Le sopracciglia aggrottate, gli occhi arrossati e il braccio alzato a coprire il volto. Il Lucifero di Cabanel è stato appena espulso dal Paradiso.
Lui, che era l’angelo più brillante, il favorito di Dio, giace ora contro una roccia. Solo. L’armonia del suo corpo è deformata da una carica di tensione che annoda i muscoli. Le ali sono ormai un peso.
Di tutta la raffigurazione, però, non vediamo che un particolare.
Se Cabanel avesse dipinto soltanto questo paio di occhi, infatti, avremmo immaginato comunque la scena per intero. Dietro le iridi azzurre fermenta un quieto risentimento, una rabbia liquida e pregna di sconfitta. E quella lacrima, pesante di delusione.
Un’espressione umana, troppo umana.
In Lucifero rivediamo noi stessi nell’atto preciso in cui abbiamo gettato la spugna, o stavamo per farlo. Tutti quanti, a un certo punto della vita, siamo stati buttati fuori a calci dal Paradiso. Appena caduti, ci siamo ritrovati in bilico tra la rassegnazione all’odio e il barlume di speranza che sussurra: “Non tutto è perduto”. “La pietà che non cede al rancore”, direbbe De André.
Lucifero ha già scritto nel suo sguardo che cosa diventerà, chi sarà. Una terribile promessa, precorritrice di una caduta dell’animo. Il punto di non ritorno.
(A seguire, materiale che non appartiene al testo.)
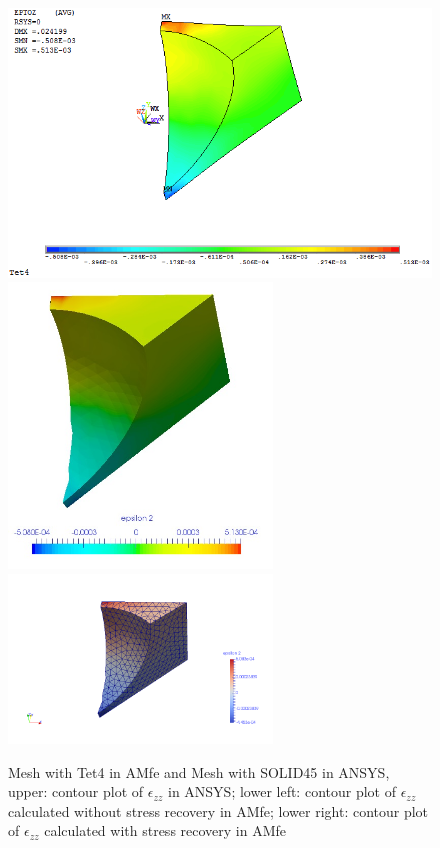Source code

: \begin{figure}[htbp]
	\begin{center}
		\includegraphics[width=13cm,clip]{Tet4Ezz.png} 
		\includegraphics[width=7cm,clip]{Tet4EzzPD.png} 				
		\includegraphics[width=7cm,clip]{Tet4EzzP.png} 		
		\caption{Mesh with Tet4 in AMfe and Mesh with SOLID45 in ANSYS, upper: contour plot of $\epsilon_{zz}$ in ANSYS; lower left: contour plot of $\epsilon_{zz}$ calculated without stress recovery in AMfe; lower right: contour plot of $\epsilon_{zz}$ calculated with stress recovery in AMfe} \label{fig: Tet4_Ezz}
	\end{center}
\end{figure}
\clearpage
Ma noi, attraverso opere come questa, che ci fanno da monito, sappiamo di avere ancora una scelta.
“Non lo conoscevo”
Per molti è così, tanto che di recente ho sentito attribuire questo dipinto perfino a Raffaello. In realtà Alexandre Cabanel (1823-1889), la mano dietro l’opera d’arte, è vissuto nell’Ottocento. Mentre la corrente pittorica tendeva all’Impressionismo e al Realismo, Cabanel ha proposto una sorta di Neoclassicismo accademico che non è stato compreso abbastanza. Definiti “Arte accademica”, in modo dispregiativo per indicare l’arte che risultava in qualche modo falsa e pomposa, fine a sé stessa, i suoi lavori furono criticati aspramente perfino da Émile Zola e Édouard Manet. “The fallen angel”, opera del 1868, sembra essere dunque un’opera nata nel periodo… Sbagliato.
Ma se questo dipinto può trasmetterci (a più di cento anni di distanza) tanti livelli di lettura ed emozioni, possiamo credere a chi diceva che l’arte di Cabanel fosse vuota?